The original systematic search yielded 3243 studies, of which 31 eligible studies were included in the qualitative analysis and 18 in the quantitative meta-analysis. Eight studies were included in the meta-analysis of longitudinal assessment (2-25 years) of hearing loss and cognitive function. All studies favored the treatment of hearing loss with a pooled overall estimate of a 19% reduction in risk. Use of restorative hearing aids protected against cognitive decline, re-diagnosis of dementia, and decline in cognitive function from mild impairment to dementia. Finally, analysis of studies assessing absolute cognitive test scores demonstrated a 3% increase in cognitive function from baseline in hearing-impaired patients after starting to use a restorative hearing aid.

The present study by Yeo et al. demonstrated a significant benefit to hearing loss treatment using restorative devices in protecting against cognitive decline. This work is important for quantifying the benefits of restorative hearing aids and may influence funding for this technology for patients with hearing loss. The design of the study and a considerable number of included studies are a major advantage with regard to the strength of the results reported. A main limitation of this study is the inability to compare the severity of hearing loss among the patients included. As such, it is impossible to know whether the effect of hearing restoration devices differs depending on the basic function. Future studies should seek to determine the feasibility of implementing hearing aid solutions at the systems level.

Click here to read this study in JAMA Neurology

Click to read an accompanying editorial in JAMA Neurology

Relevant reading: Hearing loss and risk of dementia later in life

In depth [systematic review and meta-analysis]: A systematic review and meta-analysis were conducted, registered first on PROSPERO. Three databases were searched (PubMed, Embase and the Cochrane Library) for all primary or randomized controlled observational studies of cognitive decline in patients with treated hearing loss. The main outcomes of interest were the diagnosis of dementia or generalized cognitive decline measured by standard tests. Risk of bias assessments were performed using the Ottawa-Newcastle scale, and overall publication bias was determined using funnel plots as well as Egger’s statistical test.

Of the 31 included studies, 2 were randomized controlled trials, 16 were prospective cohort studies, and the others were retrospective or cross-sectional. Twenty-one studies were at moderate risk and 10 were at low risk of bias. The severity of hearing loss was variable among the included participants.

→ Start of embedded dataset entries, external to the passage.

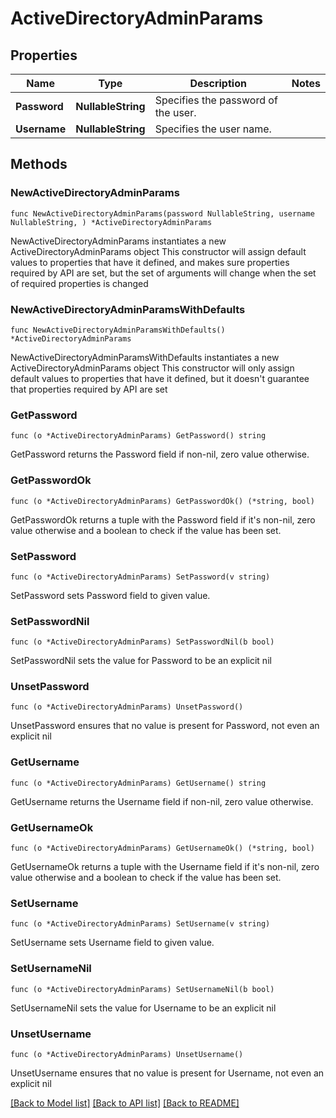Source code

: # ActiveDirectoryAdminParams

## Properties

Name | Type | Description | Notes
------------ | ------------- | ------------- | -------------
**Password** | **NullableString** | Specifies the password of the user. | 
**Username** | **NullableString** | Specifies the user name. | 

## Methods

### NewActiveDirectoryAdminParams

`func NewActiveDirectoryAdminParams(password NullableString, username NullableString, ) *ActiveDirectoryAdminParams`

NewActiveDirectoryAdminParams instantiates a new ActiveDirectoryAdminParams object
This constructor will assign default values to properties that have it defined,
and makes sure properties required by API are set, but the set of arguments
will change when the set of required properties is changed

### NewActiveDirectoryAdminParamsWithDefaults

`func NewActiveDirectoryAdminParamsWithDefaults() *ActiveDirectoryAdminParams`

NewActiveDirectoryAdminParamsWithDefaults instantiates a new ActiveDirectoryAdminParams object
This constructor will only assign default values to properties that have it defined,
but it doesn't guarantee that properties required by API are set

### GetPassword

`func (o *ActiveDirectoryAdminParams) GetPassword() string`

GetPassword returns the Password field if non-nil, zero value otherwise.

### GetPasswordOk

`func (o *ActiveDirectoryAdminParams) GetPasswordOk() (*string, bool)`

GetPasswordOk returns a tuple with the Password field if it's non-nil, zero value otherwise
and a boolean to check if the value has been set.

### SetPassword

`func (o *ActiveDirectoryAdminParams) SetPassword(v string)`

SetPassword sets Password field to given value.


### SetPasswordNil

`func (o *ActiveDirectoryAdminParams) SetPasswordNil(b bool)`

 SetPasswordNil sets the value for Password to be an explicit nil

### UnsetPassword
`func (o *ActiveDirectoryAdminParams) UnsetPassword()`

UnsetPassword ensures that no value is present for Password, not even an explicit nil
### GetUsername

`func (o *ActiveDirectoryAdminParams) GetUsername() string`

GetUsername returns the Username field if non-nil, zero value otherwise.

### GetUsernameOk

`func (o *ActiveDirectoryAdminParams) GetUsernameOk() (*string, bool)`

GetUsernameOk returns a tuple with the Username field if it's non-nil, zero value otherwise
and a boolean to check if the value has been set.

### SetUsername

`func (o *ActiveDirectoryAdminParams) SetUsername(v string)`

SetUsername sets Username field to given value.


### SetUsernameNil

`func (o *ActiveDirectoryAdminParams) SetUsernameNil(b bool)`

 SetUsernameNil sets the value for Username to be an explicit nil

### UnsetUsername
`func (o *ActiveDirectoryAdminParams) UnsetUsername()`

UnsetUsername ensures that no value is present for Username, not even an explicit nil

[[Back to Model list]](../README.md#documentation-for-models) [[Back to API list]](../README.md#documentation-for-api-endpoints) [[Back to README]](../README.md)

The hazard ratio for any cognitive decline in patients with treated hearing loss and longitudinal follow-up greater than 2 years was 0.81 (95% confidence interval 0.76-0.87). This estimate was based on 8 studies and a pooled group of 126,903 participants. This protective hazard ratio was consistent even when controlling for a number of possible confounders. The meta-analysis also revealed that patients treated with restorative hearing aids were also protected against other forms of cognitive decline: any cognitive impairment (relative risk 0.79, 95% confidence interval 0.65-0, 97), transition from moderate cognitive impairment to dementia (0.73, 0.60-0.88), a new diagnosis of dementia (0.83, 0.77-0.90). A pooled analysis of studies assessing absolute cognitive test scores demonstrated a 3% increase (ratio of means 1.03, 95% confidence interval 1.02-1.04) in cognitive function from baseline in hearing-impaired patients after starting to use a restorative hearing aid.